Task objective ▸ What lines of the material hold the string "strategies"? Pull each of them out.

Information supplied ▸
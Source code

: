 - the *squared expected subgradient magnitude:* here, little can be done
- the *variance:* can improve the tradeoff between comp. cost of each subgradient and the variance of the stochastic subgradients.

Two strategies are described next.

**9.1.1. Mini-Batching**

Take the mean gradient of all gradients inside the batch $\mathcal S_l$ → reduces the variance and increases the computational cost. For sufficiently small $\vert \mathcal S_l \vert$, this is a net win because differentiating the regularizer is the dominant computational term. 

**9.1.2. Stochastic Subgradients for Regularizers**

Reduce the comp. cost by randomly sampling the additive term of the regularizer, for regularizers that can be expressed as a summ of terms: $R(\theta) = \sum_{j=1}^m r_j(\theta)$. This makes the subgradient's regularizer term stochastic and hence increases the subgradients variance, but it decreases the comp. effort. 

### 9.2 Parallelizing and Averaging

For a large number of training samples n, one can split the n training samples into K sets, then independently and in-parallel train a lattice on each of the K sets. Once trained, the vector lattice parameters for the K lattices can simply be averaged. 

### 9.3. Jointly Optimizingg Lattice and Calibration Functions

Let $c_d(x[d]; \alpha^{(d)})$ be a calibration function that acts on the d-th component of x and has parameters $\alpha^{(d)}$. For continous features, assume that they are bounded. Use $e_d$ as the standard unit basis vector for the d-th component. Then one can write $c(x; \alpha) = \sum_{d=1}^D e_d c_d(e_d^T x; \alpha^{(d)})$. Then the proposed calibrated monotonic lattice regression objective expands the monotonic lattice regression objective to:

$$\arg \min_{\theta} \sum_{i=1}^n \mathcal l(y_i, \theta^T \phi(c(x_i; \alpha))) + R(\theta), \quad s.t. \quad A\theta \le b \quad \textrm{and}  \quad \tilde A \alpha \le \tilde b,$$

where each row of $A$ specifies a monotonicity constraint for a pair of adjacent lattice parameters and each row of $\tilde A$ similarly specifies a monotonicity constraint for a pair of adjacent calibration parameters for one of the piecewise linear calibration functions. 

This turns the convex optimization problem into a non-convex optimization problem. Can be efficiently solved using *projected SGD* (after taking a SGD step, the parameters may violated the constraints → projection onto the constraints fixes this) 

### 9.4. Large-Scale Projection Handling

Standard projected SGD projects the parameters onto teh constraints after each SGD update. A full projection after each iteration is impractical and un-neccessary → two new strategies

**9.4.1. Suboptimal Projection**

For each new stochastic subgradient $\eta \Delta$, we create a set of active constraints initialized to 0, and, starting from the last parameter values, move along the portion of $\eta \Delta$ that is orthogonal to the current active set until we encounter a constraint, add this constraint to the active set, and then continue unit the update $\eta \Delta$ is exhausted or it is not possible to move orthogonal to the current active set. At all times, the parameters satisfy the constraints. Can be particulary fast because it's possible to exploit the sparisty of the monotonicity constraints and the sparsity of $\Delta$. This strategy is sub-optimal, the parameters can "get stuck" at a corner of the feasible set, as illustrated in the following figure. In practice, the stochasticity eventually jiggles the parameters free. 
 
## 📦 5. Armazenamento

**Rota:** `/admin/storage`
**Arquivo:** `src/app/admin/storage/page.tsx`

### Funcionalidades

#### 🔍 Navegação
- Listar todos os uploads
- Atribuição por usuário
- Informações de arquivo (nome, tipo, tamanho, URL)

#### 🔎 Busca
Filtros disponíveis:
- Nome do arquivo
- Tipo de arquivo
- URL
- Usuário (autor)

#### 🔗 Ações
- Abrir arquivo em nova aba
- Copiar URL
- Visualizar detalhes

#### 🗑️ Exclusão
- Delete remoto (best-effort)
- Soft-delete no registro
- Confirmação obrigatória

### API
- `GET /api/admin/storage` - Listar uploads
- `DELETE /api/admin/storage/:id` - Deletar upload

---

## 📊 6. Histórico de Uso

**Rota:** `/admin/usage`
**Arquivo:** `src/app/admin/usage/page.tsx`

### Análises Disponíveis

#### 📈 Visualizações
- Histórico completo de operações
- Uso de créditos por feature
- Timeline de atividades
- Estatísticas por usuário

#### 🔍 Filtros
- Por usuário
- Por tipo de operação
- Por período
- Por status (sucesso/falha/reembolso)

Written solution ▸
Two strategies are described next.
Standard projected SGD projects the parameters onto teh constraints after each SGD update. A full projection after each iteration is impractical and un-neccessary → two new strategies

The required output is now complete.